Lab: PDF Data

Author

Your Name Here

You can see the purpose of this assignment as well as the skills and knowledge you should be using and acquiring, in the Transparency in Learning and Teaching (TILT) document in this repository. The TILT document also contains a checklist for self-reflection that will provide some guidance on how the assignment will be graded.

1 Data Source

The University of Nebraska publishes the operating budgets by department on an annual basis on the UN System business and finance office website, with an archive page that contains budgets from previous fiscal years.

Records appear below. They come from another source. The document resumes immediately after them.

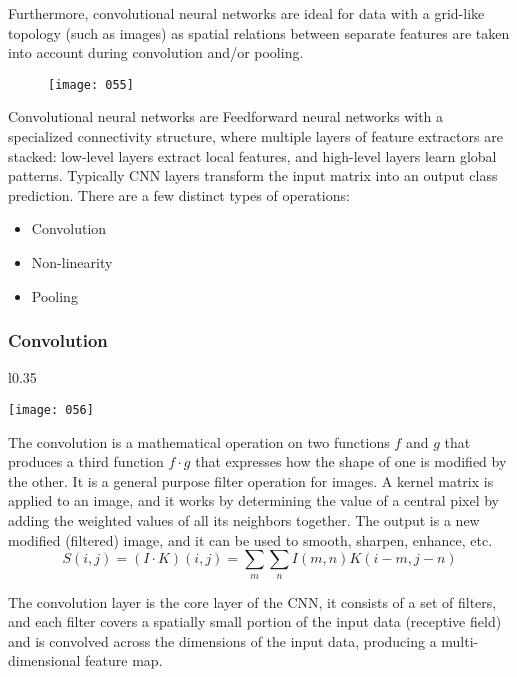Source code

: Furthermore, convolutional neural networks are ideal for data with a grid-like topology (such as images) as spatial relations between separate features are taken into account during convolution and/or pooling.

\begin{figure}[h!]
    \centering
    \texttt{[image: 055]}
    \caption{}
    \label{fig:055}
\end{figure}

Convolutional neural networks are Feedforward neural networks with a specialized connectivity structure, where multiple layers of feature extractors are stacked: low-level layers extract local features, and high-level layers learn global patterns. Typically CNN layers transform the input matrix into an output class prediction. There are a few distinct types of operations:
\begin{itemize}[topsep={0pt}, partopsep={0pt}]
    \itemsep0pt
    \item Convolution
    \item Non-linearity
    \item Pooling
\end{itemize}

\subsubsection{Convolution}
\begin{wrapfigure}{l}{0.35\textwidth}
    \begin{center}
        \texttt{[image: 056]}
        \caption{}
    \end{center}
    \label{fig:056}
\end{wrapfigure}

The convolution is a mathematical operation on two functions \(f\) and \(g\) that produces a third function \(f \cdot g\) that expresses how the shape of one is modified by the other. It is a general purpose filter operation for images. A kernel matrix is applied to an image, and it works by determining the value of a central pixel by adding the weighted values of all its neighbors together. The output is a new modified (filtered) image, and it can be used to smooth, sharpen, enhance, etc.
\begin{equation}
    S(i,j) = (I \cdot K)(i,j) = \sum_m \sum_n I(m,n)K(i-m,j-n)
\end{equation}

The convolution layer is the core layer of the CNN, it consists of a set of filters, and each filter covers a spatially small portion of the input data (receptive field) and is convolved across the dimensions of the input data, producing a multi-dimensional feature map.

With impending system-wide budget cuts, our goal is to extract salary data as well as job position data, to determine how much of the cost growth is attributable to growth in administrator salaries, faculty salaries, staff salaries, and other costs.

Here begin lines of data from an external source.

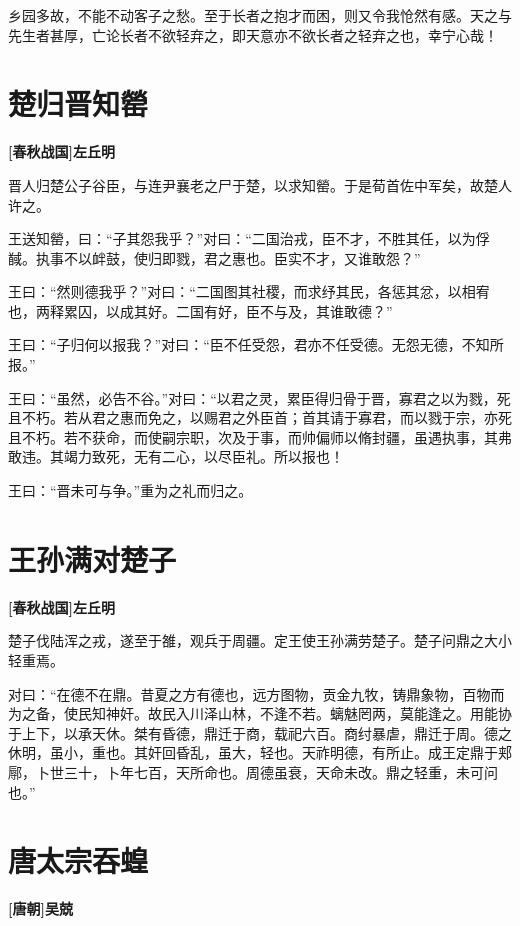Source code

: \documentclass[UTF8,titlepage,oneside]{ctexbook}
\begin{document}
乡园多故，不能不动客子之愁。至于长者之抱才而困，则又令我怆然有感。天之与先生者甚厚，亡论长者不欲轻弃之，即天意亦不欲长者之轻弃之也，幸宁心哉！


\chapter*{楚归晋知罃}
\begin{center}
	\textbf{[春秋战国]左丘明}
\end{center}


晋人归楚公子谷臣，与连尹襄老之尸于楚，以求知罃。于是荀首佐中军矣，故楚人许之。


王送知罃，曰：“子其怨我乎？”对曰：“二国治戎，臣不才，不胜其任，以为俘馘。执事不以衅鼓，使归即戮，君之惠也。臣实不才，又谁敢怨？”


王曰：“然则德我乎？”对曰：“二国图其社稷，而求纾其民，各惩其忿，以相宥也，两释累囚，以成其好。二国有好，臣不与及，其谁敢德？”


王曰：“子归何以报我？”对曰：“臣不任受怨，君亦不任受德。无怨无德，不知所报。”


王曰：“虽然，必告不谷。”对曰：“以君之灵，累臣得归骨于晋，寡君之以为戮，死且不朽。若从君之惠而免之，以赐君之外臣首；首其请于寡君，而以戮于宗，亦死且不朽。若不获命，而使嗣宗职，次及于事，而帅偏师以脩封疆，虽遇执事，其弗敢违。其竭力致死，无有二心，以尽臣礼。所以报也！


王曰：“晋未可与争。”重为之礼而归之。



\chapter*{王孙满对楚子}
\begin{center}
	\textbf{[春秋战国]左丘明}
\end{center}


楚子伐陆浑之戎，遂至于雒，观兵于周疆。定王使王孙满劳楚子。楚子问鼎之大小轻重焉。


对曰：“在德不在鼎。昔夏之方有德也，远方图物，贡金九牧，铸鼎象物，百物而为之备，使民知神奸。故民入川泽山林，不逢不若。螭魅罔两，莫能逢之。用能协于上下，以承天休。桀有昏德，鼎迁于商，载祀六百。商纣暴虐，鼎迁于周。德之休明，虽小，重也。其奸回昏乱，虽大，轻也。天祚明德，有所止。成王定鼎于郏鄏，卜世三十，卜年七百，天所命也。周德虽衰，天命未改。鼎之轻重，未可问也。”



\chapter*{唐太宗吞蝗}
\begin{center}
	\textbf{[唐朝]吴兢}
\end{center}
\end{document}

I have preemptively included 4 budget reports in this repository, spaced at 5 year intervals, but you are welcome to include more years if you would like to do so. The budget reports are lengthy (each report is between 1350 and 1500 pages, and that is just for city campus – it does not include IANR, the law school, the dental college, etc.).

2 Warming Up

2.1 PDF Format

What type of PDF files are these? Based on the format, what would you have to do to process the PDFs and extract text and/or tabular information (in broad terms)?

your answer here


2.2 PDF Structure

Take a look at the provided PDFs in your default PDF viewer (acrobat, reader, chrome, xPDF, etc). Do they have a consistent structure across years? Across departments? Make a list of at least 3-5 problems you expect to have to overcome if you scrape data from the PDFs. Include screenshots where it is relevant to do so (similar to Fig 34.4 in the textbook), and make sure your images are included using appropriate markdown syntax, captions, and hyperlinks. Discuss how you might overcome these problems and why the PDF format leads to processing challenges.


List here


Supporting screenshots/discussion here


2.3 Plan of Attack

What strategy would you use to read in the budget data to minimize the amount of post-processing you need to do? Explain your reasoning.


Strategy here

Explanation


2.4 Acquiring Metadata

Use a PDF library to programmatically examine each PDF. Use a functional approach, and organize the metadata in a table, with one row per file. Do you notice any anomalies or unfamiliar metadata components which might be important? Propose a possible hypothesis for any anomalies you discover, and research/explain any unfamiliar terms in the metadata that you identified.


Code chunk should replace this line


Your response to open-ended questions goes here


2.5 Anomalies and Strategy Adjustments

Considering what you discovered in the previous step, do you need to adjust your strategy for reading in the data? Why or why not? Investigate any differences in metadata values across files, and determine whether or not the variation(s) may pose problems for your analysis.


Code chunk should replace this line (delete line and break if not needed)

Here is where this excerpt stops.